===== Material for this exercise

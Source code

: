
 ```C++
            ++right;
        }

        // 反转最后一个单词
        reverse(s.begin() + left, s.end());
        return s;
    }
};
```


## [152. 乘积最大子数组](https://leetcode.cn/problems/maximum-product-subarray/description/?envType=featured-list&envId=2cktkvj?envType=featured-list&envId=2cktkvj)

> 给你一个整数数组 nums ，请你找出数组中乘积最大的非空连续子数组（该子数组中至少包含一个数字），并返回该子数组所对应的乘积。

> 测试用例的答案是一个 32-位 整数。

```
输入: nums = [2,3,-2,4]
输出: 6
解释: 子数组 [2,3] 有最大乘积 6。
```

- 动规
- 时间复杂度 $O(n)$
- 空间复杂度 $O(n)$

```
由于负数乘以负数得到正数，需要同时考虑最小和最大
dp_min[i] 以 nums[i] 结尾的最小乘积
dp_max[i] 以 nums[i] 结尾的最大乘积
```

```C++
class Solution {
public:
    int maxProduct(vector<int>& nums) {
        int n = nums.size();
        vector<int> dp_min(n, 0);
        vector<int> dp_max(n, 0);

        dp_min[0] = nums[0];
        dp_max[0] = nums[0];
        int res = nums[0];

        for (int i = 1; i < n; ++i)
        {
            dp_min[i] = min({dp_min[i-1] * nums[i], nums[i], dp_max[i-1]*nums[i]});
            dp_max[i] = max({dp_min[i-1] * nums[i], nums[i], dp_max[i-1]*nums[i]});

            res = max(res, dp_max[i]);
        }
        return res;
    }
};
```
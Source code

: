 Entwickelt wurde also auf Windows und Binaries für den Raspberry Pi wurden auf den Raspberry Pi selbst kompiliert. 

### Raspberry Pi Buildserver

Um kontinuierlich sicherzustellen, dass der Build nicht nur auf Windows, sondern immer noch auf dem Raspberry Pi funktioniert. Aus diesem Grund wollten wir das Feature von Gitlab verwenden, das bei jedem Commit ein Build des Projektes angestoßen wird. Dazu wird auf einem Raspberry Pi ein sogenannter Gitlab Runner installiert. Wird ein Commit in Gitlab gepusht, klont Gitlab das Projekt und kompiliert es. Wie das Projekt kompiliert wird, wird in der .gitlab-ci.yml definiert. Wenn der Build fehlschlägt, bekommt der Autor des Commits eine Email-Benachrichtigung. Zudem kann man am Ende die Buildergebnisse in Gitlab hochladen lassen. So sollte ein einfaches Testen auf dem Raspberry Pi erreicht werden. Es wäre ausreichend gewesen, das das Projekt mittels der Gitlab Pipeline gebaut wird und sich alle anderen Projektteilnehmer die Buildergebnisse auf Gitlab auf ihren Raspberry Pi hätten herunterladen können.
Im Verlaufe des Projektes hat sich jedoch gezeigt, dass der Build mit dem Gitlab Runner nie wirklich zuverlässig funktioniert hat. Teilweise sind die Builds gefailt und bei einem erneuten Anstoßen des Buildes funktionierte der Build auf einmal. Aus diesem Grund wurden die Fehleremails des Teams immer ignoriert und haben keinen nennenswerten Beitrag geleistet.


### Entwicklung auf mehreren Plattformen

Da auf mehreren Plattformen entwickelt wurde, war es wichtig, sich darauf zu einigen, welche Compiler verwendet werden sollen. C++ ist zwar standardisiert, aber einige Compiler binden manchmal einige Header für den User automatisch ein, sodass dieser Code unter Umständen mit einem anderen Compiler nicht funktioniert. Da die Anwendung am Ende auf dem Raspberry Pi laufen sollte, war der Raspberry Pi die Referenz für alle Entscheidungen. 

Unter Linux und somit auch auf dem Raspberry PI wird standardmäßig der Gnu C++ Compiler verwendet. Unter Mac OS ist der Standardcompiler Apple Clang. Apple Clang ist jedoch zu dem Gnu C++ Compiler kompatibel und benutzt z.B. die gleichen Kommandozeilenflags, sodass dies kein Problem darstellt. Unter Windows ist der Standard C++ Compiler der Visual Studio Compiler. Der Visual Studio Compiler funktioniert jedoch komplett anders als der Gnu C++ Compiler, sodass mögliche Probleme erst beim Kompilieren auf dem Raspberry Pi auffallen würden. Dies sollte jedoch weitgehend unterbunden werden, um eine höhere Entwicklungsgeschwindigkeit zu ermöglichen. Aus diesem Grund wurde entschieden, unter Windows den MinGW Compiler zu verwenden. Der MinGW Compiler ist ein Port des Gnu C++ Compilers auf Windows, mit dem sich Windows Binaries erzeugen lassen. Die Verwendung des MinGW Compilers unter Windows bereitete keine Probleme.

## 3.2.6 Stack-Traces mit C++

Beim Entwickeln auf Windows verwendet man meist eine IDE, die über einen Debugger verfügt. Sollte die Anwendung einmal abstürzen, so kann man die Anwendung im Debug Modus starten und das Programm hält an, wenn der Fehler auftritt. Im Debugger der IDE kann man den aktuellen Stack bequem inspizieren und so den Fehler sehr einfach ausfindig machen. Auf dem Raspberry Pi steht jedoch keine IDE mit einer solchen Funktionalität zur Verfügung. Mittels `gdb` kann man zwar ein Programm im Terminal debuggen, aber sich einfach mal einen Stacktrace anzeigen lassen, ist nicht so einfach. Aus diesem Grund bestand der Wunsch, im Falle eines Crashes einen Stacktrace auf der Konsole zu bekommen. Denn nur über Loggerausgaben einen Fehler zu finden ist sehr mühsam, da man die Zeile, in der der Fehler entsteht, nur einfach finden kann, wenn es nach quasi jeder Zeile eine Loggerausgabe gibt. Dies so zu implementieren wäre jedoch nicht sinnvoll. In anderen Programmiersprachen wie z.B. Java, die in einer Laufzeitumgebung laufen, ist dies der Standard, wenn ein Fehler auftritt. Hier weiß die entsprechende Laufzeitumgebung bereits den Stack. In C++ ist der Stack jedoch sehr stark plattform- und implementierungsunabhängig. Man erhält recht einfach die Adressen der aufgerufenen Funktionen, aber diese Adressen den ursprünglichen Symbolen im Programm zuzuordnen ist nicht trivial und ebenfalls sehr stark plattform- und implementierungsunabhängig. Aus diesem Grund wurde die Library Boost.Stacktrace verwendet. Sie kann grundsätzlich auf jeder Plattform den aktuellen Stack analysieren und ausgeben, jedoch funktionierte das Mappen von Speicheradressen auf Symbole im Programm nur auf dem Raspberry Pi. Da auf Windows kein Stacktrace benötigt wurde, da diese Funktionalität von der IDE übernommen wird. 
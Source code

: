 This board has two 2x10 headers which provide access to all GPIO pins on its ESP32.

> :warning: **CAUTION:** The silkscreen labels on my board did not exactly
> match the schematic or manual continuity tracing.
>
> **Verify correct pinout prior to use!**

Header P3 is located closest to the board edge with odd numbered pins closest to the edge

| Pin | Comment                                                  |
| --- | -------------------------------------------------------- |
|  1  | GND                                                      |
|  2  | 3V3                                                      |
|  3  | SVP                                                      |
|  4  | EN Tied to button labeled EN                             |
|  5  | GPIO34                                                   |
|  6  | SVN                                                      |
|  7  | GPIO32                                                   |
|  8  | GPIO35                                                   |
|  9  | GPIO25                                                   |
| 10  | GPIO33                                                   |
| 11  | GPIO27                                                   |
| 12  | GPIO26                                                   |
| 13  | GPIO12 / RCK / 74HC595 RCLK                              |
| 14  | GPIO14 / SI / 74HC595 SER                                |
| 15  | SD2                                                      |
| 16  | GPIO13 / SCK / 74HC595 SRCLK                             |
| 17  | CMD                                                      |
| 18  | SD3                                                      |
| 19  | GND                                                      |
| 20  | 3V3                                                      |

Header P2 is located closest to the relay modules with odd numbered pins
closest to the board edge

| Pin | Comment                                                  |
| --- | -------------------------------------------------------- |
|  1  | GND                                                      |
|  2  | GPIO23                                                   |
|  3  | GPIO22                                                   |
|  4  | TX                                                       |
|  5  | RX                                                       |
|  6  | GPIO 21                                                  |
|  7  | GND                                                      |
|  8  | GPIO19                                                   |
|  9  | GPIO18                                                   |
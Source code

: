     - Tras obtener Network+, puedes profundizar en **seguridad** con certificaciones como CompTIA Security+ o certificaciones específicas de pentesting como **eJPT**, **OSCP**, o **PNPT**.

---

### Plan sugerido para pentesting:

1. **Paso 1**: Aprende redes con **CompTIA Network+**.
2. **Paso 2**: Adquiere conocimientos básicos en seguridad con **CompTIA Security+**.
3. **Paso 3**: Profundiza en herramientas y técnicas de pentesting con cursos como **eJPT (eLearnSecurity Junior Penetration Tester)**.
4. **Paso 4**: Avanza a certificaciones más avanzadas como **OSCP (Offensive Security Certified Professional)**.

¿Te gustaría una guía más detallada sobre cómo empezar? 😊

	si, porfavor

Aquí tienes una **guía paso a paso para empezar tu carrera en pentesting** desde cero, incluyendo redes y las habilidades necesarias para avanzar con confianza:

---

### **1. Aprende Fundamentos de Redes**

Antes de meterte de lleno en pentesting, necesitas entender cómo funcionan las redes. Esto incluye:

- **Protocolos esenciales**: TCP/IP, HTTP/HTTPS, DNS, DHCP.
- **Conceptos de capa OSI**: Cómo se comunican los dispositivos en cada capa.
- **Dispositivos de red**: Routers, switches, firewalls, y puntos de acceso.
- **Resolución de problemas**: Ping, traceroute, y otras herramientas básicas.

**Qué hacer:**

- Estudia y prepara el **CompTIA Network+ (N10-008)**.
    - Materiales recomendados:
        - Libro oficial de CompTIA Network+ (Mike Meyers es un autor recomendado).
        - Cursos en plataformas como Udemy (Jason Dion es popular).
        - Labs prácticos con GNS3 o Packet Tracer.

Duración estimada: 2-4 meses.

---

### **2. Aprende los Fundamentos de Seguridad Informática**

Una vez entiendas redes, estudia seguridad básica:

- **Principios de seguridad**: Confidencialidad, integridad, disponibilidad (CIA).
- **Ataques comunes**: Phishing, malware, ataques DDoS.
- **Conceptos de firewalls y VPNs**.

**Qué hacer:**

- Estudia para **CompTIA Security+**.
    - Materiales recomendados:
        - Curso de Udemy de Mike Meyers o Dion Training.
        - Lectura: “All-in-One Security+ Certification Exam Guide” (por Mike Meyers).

==========

Exercise | For each line above that contains the word "Gitlab", give the line as it is written.

Response to this task |
Um kontinuierlich sicherzustellen, dass der Build nicht nur auf Windows, sondern immer noch auf dem Raspberry Pi funktioniert. Aus diesem Grund wollten wir das Feature von Gitlab verwenden, das bei jedem Commit ein Build des Projektes angestoßen wird. Dazu wird auf einem Raspberry Pi ein sogenannter Gitlab Runner installiert. Wird ein Commit in Gitlab gepusht, klont Gitlab das Projekt und kompiliert es. Wie das Projekt kompiliert wird, wird in der .gitlab-ci.yml definiert. Wenn der Build fehlschlägt, bekommt der Autor des Commits eine Email-Benachrichtigung. Zudem kann man am Ende die Buildergebnisse in Gitlab hochladen lassen. So sollte ein einfaches Testen auf dem Raspberry Pi erreicht werden. Es wäre ausreichend gewesen, das das Projekt mittels der Gitlab Pipeline gebaut wird und sich alle anderen Projektteilnehmer die Buildergebnisse auf Gitlab auf ihren Raspberry Pi hätten herunterladen können.
Im Verlaufe des Projektes hat sich jedoch gezeigt, dass der Build mit dem Gitlab Runner nie wirklich zuverlässig funktioniert hat. Teilweise sind die Builds gefailt und bei einem erneuten Anstoßen des Buildes funktionierte der Build auf einmal. Aus diesem Grund wurden die Fehleremails des Teams immer ignoriert und haben keinen nennenswerten Beitrag geleistet.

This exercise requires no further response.